As part of a barnstorming tour of New York venues, including a retrospective at Metrograph and a pair of related shows at UnionDocs, Light Industry presents an evening with Craig Baldwin, found-footage filmmaking virtuoso, longtime proprietor of San Francisco's legendary Other Cinema, and one of the pillars of alternative film culture in America. As Other Cinema’s impresario, Baldwin has played host to generations of experimental filmmakers and artists, and continues to celebrate a panoply of “marginalized genres like ‘orphan’ industrial films, home movies, ethnography, and exploitation,” presenting them as “media-archeological core-samples, and blows against consensus reality and the sterility of museum culture.”

Trippy fact-fiction hybrids, Baldwin’s own films remake history by plundering the celluloid dumpsters of decades past, and embrace seemingly outré frameworks in their analysis of culture and politics: Mock Up on Mu (2008) launches Scientology conspiracy theories into space, Spectres of the Spectrum (1999) grooves on fringe science, Sonic Outlaws (1995) documents copyright insurgents Negativland via Baldwin’s own poaching from The Wizard of Oz, and Tribulation 99 (1992) links alien invasion to US intervention in Latin America. Each took years to complete; Baldwin begins from massive accumulations of ideas and footage around a central concern, then whittles down his materials into episodic collages of sound and image, extending the Bay Area bricolage of pioneers like Wallace Berman, Bruce Conner, and Jess into the postmodern age. “My movies are very much like pulp serials,” Baldwin has said, “because there’s cheap special effects, starts and stops, graphic interludes, and no pretense to realism.”

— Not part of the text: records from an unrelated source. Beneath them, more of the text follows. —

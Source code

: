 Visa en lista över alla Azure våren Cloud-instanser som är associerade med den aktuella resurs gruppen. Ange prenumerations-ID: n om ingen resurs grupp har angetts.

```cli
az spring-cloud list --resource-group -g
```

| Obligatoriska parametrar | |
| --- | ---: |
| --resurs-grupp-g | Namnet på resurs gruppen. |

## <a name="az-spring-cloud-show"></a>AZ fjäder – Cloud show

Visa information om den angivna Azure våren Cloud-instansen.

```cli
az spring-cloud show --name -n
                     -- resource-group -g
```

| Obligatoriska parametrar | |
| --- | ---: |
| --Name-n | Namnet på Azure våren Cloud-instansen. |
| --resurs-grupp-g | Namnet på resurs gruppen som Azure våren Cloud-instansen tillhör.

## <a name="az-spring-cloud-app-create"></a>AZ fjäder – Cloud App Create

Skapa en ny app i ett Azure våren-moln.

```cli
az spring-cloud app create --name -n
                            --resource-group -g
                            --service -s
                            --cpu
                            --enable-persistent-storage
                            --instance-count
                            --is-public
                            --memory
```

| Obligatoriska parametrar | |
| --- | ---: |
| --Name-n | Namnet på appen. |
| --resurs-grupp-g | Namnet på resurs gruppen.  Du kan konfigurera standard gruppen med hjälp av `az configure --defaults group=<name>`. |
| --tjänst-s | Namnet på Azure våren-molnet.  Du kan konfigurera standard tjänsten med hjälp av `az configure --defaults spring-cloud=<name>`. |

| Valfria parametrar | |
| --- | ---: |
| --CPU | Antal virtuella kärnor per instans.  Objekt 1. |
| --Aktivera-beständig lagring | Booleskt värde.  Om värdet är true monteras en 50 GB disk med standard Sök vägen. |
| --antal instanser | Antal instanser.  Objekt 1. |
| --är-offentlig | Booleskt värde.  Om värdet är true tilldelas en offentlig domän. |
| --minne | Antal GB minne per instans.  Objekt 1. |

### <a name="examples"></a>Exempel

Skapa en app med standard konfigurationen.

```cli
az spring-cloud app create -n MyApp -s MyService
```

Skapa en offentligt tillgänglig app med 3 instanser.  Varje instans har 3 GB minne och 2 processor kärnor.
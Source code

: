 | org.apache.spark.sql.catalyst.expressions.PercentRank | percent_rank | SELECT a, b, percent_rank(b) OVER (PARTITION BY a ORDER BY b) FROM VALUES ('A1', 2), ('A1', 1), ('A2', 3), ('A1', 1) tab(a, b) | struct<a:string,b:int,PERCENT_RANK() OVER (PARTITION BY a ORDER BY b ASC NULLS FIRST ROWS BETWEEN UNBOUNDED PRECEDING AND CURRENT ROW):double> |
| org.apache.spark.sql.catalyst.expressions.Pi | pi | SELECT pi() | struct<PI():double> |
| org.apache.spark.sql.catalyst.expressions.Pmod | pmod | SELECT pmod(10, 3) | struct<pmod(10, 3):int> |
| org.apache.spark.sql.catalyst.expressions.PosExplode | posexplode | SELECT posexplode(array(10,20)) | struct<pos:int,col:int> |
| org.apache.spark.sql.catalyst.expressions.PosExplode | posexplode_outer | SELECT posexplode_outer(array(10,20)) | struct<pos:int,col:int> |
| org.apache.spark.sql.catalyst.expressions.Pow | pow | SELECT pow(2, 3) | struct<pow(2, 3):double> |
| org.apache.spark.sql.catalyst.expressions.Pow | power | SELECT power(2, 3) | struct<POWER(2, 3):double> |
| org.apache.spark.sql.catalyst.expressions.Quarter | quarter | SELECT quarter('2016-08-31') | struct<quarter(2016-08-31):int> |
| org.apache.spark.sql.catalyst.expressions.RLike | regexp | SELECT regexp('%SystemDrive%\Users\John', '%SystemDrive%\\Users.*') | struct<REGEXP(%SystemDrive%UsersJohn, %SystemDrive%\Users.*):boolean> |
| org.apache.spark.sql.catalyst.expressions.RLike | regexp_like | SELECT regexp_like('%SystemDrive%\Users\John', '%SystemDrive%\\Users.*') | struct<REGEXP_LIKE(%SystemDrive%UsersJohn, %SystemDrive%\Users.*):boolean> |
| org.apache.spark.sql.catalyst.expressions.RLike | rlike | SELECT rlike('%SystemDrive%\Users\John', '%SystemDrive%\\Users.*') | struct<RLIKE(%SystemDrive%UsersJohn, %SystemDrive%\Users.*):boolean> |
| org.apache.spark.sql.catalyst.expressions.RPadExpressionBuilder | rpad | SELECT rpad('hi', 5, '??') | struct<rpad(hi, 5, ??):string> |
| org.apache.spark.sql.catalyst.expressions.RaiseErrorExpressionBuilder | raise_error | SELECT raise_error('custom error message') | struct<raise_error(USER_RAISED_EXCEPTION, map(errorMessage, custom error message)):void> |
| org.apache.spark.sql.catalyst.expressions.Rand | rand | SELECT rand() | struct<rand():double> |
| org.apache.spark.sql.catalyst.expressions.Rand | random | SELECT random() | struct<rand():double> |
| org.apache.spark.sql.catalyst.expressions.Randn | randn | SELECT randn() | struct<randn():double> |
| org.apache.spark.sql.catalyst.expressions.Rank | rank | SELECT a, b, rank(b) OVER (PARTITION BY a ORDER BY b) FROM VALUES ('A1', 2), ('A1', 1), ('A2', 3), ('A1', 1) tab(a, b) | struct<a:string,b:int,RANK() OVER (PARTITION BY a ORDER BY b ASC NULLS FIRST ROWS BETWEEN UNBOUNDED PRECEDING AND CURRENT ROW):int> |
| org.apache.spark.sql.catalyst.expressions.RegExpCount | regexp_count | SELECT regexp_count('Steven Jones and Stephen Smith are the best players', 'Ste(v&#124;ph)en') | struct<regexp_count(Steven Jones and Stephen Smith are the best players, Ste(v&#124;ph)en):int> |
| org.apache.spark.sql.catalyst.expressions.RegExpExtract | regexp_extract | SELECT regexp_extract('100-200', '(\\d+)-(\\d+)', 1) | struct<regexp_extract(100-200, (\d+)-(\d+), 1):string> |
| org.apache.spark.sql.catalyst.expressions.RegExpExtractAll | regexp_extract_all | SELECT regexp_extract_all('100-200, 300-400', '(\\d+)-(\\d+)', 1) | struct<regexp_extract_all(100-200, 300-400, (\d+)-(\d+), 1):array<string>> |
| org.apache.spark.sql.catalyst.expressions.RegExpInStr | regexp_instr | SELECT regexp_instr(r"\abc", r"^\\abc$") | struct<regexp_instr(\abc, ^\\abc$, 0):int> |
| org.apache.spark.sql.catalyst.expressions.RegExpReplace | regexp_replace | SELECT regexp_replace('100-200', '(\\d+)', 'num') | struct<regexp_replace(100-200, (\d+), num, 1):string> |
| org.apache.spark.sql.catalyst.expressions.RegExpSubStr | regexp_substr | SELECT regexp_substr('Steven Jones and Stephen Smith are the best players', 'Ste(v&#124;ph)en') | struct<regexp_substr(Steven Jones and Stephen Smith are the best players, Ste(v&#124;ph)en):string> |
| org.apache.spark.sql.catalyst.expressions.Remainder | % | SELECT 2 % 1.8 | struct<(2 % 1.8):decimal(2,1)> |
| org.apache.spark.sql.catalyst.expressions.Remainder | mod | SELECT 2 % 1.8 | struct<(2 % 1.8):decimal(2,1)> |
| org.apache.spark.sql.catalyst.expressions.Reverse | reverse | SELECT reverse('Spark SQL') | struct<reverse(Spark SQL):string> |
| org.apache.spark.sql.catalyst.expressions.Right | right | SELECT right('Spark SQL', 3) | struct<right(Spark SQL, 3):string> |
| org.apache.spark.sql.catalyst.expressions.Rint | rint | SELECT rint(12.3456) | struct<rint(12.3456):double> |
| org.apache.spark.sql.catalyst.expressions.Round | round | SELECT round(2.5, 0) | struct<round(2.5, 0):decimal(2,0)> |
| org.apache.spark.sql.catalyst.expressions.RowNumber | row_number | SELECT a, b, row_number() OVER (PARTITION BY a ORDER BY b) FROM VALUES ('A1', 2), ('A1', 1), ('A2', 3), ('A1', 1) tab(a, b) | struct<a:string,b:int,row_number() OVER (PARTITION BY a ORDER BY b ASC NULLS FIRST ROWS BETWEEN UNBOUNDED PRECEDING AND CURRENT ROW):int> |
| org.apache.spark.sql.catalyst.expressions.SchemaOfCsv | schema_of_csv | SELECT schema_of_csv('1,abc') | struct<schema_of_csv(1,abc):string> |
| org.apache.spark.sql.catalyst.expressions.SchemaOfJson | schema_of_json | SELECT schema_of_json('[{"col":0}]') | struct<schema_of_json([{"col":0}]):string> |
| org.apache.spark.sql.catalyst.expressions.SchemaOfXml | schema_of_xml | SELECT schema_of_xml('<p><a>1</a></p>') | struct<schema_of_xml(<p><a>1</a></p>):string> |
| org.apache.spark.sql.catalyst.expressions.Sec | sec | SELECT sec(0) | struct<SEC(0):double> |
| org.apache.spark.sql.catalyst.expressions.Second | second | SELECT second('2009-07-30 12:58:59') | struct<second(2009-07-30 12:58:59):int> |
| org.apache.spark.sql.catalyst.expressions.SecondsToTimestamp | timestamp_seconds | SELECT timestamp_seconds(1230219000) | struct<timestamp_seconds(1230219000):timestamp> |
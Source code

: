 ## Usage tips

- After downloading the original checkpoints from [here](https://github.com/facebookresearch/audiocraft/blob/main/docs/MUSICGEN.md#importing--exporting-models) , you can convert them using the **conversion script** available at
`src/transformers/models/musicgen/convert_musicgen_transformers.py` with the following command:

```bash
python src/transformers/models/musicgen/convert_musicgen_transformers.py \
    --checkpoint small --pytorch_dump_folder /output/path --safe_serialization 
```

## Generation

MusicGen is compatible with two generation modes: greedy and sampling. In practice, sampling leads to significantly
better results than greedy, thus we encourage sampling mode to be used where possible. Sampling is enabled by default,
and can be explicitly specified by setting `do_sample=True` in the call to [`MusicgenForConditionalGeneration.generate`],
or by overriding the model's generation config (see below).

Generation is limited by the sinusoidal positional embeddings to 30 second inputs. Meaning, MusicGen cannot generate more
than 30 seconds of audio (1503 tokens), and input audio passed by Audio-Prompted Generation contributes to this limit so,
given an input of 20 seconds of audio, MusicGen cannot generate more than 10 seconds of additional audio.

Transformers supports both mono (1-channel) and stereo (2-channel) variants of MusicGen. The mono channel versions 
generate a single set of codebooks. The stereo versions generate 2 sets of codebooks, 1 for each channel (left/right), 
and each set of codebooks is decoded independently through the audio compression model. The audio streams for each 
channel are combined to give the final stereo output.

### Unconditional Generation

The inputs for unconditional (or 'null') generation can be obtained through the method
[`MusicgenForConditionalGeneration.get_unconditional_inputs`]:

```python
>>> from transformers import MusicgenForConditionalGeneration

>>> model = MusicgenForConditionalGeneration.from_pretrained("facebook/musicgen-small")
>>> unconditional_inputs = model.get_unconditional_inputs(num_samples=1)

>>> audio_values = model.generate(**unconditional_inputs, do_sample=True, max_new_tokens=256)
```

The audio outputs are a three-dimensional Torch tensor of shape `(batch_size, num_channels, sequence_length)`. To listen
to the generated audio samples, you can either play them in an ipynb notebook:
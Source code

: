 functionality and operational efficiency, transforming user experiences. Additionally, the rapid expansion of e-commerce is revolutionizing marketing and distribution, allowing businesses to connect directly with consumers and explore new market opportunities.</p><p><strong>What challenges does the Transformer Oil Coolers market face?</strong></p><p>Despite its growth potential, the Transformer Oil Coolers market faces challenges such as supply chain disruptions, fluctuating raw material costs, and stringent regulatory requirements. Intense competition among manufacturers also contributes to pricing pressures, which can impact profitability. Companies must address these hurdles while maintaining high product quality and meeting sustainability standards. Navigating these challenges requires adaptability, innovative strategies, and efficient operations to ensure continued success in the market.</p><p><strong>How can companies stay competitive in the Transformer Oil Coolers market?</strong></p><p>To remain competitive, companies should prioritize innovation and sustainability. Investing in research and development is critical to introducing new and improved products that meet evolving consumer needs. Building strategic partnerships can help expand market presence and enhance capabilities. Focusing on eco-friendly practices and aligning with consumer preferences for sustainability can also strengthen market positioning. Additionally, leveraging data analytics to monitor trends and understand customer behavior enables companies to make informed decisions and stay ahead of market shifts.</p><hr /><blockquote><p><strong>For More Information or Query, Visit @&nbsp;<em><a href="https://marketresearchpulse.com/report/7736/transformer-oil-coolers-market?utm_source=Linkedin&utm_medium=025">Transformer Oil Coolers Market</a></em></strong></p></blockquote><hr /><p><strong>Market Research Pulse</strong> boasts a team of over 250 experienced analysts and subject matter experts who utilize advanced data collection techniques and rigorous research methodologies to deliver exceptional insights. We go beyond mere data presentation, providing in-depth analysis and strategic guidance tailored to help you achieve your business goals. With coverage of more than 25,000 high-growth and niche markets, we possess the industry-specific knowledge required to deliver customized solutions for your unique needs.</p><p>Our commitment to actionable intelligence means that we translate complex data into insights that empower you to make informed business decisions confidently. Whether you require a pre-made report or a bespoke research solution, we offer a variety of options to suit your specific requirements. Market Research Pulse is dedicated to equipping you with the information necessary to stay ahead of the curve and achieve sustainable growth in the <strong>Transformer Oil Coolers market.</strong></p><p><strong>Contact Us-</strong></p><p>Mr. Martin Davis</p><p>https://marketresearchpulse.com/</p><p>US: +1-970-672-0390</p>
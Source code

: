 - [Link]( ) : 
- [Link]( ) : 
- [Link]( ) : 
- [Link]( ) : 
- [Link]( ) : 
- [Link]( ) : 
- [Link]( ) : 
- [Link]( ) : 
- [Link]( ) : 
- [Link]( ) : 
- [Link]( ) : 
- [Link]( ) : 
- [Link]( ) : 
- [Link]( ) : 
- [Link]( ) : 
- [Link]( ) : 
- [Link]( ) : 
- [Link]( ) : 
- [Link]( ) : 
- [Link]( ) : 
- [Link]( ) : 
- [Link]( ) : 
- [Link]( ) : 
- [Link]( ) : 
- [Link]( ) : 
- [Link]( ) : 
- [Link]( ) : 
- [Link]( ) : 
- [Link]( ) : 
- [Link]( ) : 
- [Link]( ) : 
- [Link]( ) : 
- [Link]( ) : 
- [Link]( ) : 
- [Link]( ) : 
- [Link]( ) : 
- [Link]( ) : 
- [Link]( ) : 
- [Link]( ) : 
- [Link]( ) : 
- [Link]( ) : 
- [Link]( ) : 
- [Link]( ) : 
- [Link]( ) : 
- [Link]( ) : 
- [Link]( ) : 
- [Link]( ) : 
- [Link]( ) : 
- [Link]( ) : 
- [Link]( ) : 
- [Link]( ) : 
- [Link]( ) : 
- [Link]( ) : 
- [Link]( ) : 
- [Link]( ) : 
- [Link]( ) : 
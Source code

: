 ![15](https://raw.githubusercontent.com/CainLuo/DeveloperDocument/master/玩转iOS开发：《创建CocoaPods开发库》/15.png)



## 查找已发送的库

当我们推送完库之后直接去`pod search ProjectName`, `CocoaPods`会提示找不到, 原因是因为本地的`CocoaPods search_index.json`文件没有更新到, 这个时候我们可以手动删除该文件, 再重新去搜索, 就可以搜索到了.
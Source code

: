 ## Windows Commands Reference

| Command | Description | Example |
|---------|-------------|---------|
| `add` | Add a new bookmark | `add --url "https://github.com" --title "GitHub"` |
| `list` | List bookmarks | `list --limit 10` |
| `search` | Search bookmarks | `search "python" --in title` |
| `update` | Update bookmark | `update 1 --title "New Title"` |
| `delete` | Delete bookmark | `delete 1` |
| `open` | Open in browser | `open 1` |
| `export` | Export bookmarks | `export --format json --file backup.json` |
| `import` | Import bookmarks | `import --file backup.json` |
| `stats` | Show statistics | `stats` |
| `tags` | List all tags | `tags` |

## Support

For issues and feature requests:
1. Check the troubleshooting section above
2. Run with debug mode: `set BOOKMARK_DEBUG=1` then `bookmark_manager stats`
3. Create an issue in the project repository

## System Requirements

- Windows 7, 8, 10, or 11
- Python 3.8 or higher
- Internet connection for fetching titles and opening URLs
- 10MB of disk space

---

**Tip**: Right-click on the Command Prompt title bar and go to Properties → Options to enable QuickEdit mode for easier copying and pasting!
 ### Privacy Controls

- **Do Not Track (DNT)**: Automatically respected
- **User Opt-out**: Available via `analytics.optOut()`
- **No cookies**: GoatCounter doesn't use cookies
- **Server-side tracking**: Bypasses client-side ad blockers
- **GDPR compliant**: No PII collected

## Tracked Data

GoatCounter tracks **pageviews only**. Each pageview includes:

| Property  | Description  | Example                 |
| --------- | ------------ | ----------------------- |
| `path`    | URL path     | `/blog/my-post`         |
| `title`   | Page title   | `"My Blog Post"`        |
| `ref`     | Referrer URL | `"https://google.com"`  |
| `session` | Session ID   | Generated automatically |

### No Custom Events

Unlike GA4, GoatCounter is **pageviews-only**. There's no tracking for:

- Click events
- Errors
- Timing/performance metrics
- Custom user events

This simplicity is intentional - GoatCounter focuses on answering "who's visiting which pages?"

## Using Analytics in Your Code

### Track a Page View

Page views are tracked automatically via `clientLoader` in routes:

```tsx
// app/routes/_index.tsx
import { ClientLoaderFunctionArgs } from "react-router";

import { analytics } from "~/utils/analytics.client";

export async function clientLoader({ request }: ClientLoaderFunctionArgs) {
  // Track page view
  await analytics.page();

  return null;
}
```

Baldwin’s endeavors at Other Cinema bleed into the collecting and compiling of his film work. At the theater, audiences are sometimes treated not only to Baldwin’s curatorial idiosyncrasies, but also the highly theatricalized persona he can adopt to present films. Channelling the spirit of a mad professor, Baldwin might launch into stream-of-consciousness lectures that deliver “delicious dollops” of media history in a style that’s part punk rant, part revival-tent sermon. For his event at Light Industry, Baldwin will deliver an artist’s talk entitled “Industrials, Orphans, and Essays: Archival Anomalies from Baldwin's Frisco Basement,” which will feature a PowerPoint slideshow on his own lo-fi working methods, a volley of VHS clips, hits from Baldwin’s “Industrials Amok!” series on 16mm, feverishly scrawled whiteboard diagrams, and previews of his latest work.

“This is perhaps the promise of an electronic folk culture that Bay Area found-footage makers hold forth,” Baldwin writes. “Concomitant with a cautionary acknowledgment of—and negotiation with—image overload, ours is a refreshing affirmation of relative autonomy, personal ingenuity, and creative agency to discover and share our own uses for things. The radical imagination can still find its way through this bewildering forest of signs. THIS is what is Beat-ific, what is supremely ironic, and what is powerfully redemptive about this activity. Saint Francis returns as Emperor Norton: the holy fool found his captain's hat in a free bin, and now he's calling the shots.”

Tickets - $8 suggested donation, available at door.

Please note: seating is limited. First-come, first-served. Box office opens at 6:30pm.